Class priors. By default, the class proportions are inferred from the training data.

reg_param: float, default=0.0

Regularizes the per-class covariance estimates by transforming S2 as S2 = (1 - reg_param) * S2 + reg_param * np.eye(n_features), where S2 corresponds to the scaling_ attribute of a given class.

store_covariance: bool, default=False

If True, the class covariance matrices are explicitly computed and stored in the self.covariance_ attribute.

tol: float, default=1.0e-4

Absolute threshold for a singular value to be considered significant, used to estimate the rank of Xk where Xk is the centered matrix of samples in class k. This parameter does not affect the predictions. It only controls a warning that is raised when features are considered to be colinear.

input_cols: Optional[Union[str, List[str]]]

A string or list of strings representing column names that contain features. If this parameter is not specified, all columns in the input DataFrame except the columns specified by label_cols and sample-weight_col parameters are considered input columns.

label_cols: Optional[Union[str, List[str]]]

A string or list of strings representing column names that contain labels. This is a required param for estimators, as there is no way to infer these columns. If this parameter is not specified, then object is fitted without labels(Like a transformer).

output_cols: Optional[Union[str, List[str]]]

A string or list of strings representing column names that will store the output of predict and transform operations. The length of output_cols mus match the expected number of output columns from the specific estimator or transformer class used. If this parameter is not specified, output column names are derived by adding an OUTPUT_ prefix to the label column names. These inferred output column names work for estimator’s predict() method, but output_cols must be set explicitly for transformers.

sample_weight_col: Optional[str]

A string representing the column name containing the examples’ weights. This argument is only required when working with weighted datasets.

drop_input_cols: Optional[bool], default=False

If set, the response of predict(), transform() methods will not contain input columns.

Methods

decision_function(dataset[, output_cols_prefix])

Apply decision function to an array of samples For more details on this function, see sklearn.discriminant_analysis.QuadraticDiscriminantAnalysis.decision_function

fit(dataset)

Fit the model according to the given training data and parameters For more details on this function, see sklearn.discriminant_analysis.QuadraticDiscriminantAnalysis.fit

predict(dataset)

Perform classification on an array of test vectors X For more details on this function, see sklearn.discriminant_analysis.QuadraticDiscriminantAnalysis.predict

predict_log_proba(dataset[, output_cols_prefix])
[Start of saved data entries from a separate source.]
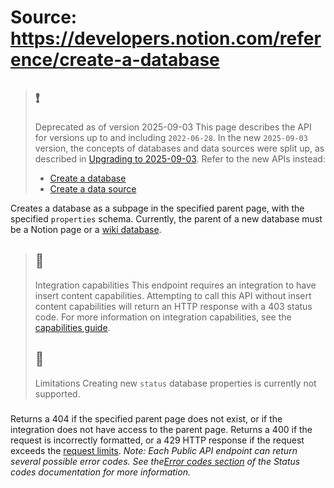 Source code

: # Source: https://developers.notion.com/reference/create-a-database

> ## ❗️
> Deprecated as of version 2025-09-03
> This page describes the API for versions up to and including `2022-06-28`. In the new `2025-09-03` version, the concepts of databases and data sources were split up, as described in [Upgrading to 2025-09-03](https://developers.notion.com/docs/upgrade-guide-2025-09-03).
> Refer to the new APIs instead:
>   * [Create a database](https://developers.notion.com/reference/database-create)
>   * [Create a data source](https://developers.notion.com/reference/create-a-data-source)
> 

Creates a database as a subpage in the specified parent page, with the specified `properties` schema. Currently, the parent of a new database must be a Notion page or a [wiki database](https://www.notion.so/help/wikis-and-verified-pages).
> ## 📘
> Integration capabilities
> This endpoint requires an integration to have insert content capabilities. Attempting to call this API without insert content capabilities will return an HTTP response with a 403 status code. For more information on integration capabilities, see the [capabilities guide](https://developers.notion.com/reference/capabilities).
> ## 🚧
> Limitations
> Creating new `status` database properties is currently not supported.
### [](https://developers.notion.com/reference/create-a-database#errors)
Returns a 404 if the specified parent page does not exist, or if the integration does not have access to the parent page.
Returns a 400 if the request is incorrectly formatted, or a 429 HTTP response if the request exceeds the [request limits](https://developers.notion.com/reference/request-limits).
_Note: Each Public API endpoint can return several possible error codes. See the[Error codes section](https://developers.notion.com/reference/status-codes#error-codes) of the Status codes documentation for more information._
Return posterior probabilities of classification For more details on this function, see sklearn.discriminant_analysis.QuadraticDiscriminantAnalysis.predict_proba

predict_proba(dataset[, output_cols_prefix])
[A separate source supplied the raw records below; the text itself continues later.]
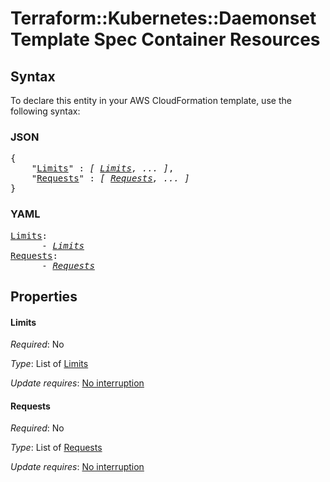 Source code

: # Terraform::Kubernetes::Daemonset Template Spec Container Resources

## Syntax

To declare this entity in your AWS CloudFormation template, use the following syntax:

### JSON

<pre>
{
    "<a href="#limits" title="Limits">Limits</a>" : <i>[ <a href="template-spec-container-resources-limits.md">Limits</a>, ... ]</i>,
    "<a href="#requests" title="Requests">Requests</a>" : <i>[ <a href="template-spec-container-resources-requests.md">Requests</a>, ... ]</i>
}
</pre>

### YAML

<pre>
<a href="#limits" title="Limits">Limits</a>: <i>
      - <a href="template-spec-container-resources-limits.md">Limits</a></i>
<a href="#requests" title="Requests">Requests</a>: <i>
      - <a href="template-spec-container-resources-requests.md">Requests</a></i>
</pre>

## Properties

#### Limits

_Required_: No

_Type_: List of <a href="template-spec-container-resources-limits.md">Limits</a>

_Update requires_: [No interruption](https://docs.aws.amazon.com/AWSCloudFormation/latest/UserGuide/using-cfn-updating-stacks-update-behaviors.html#update-no-interrupt)

#### Requests

_Required_: No

_Type_: List of <a href="template-spec-container-resources-requests.md">Requests</a>

_Update requires_: [No interruption](https://docs.aws.amazon.com/AWSCloudFormation/latest/UserGuide/using-cfn-updating-stacks-update-behaviors.html#update-no-interrupt)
Return posterior probabilities of classification For more details on this function, see sklearn.discriminant_analysis.QuadraticDiscriminantAnalysis.predict_proba

score(dataset)

Return the mean accuracy on the given test data and labels For more details on this function, see sklearn.discriminant_analysis.QuadraticDiscriminantAnalysis.score

set_input_cols(input_cols)

Input columns setter.

to_sklearn()

Get sklearn.discriminant_analysis.QuadraticDiscriminantAnalysis object.

Attributes

model_signatures

Returns model signature of current class.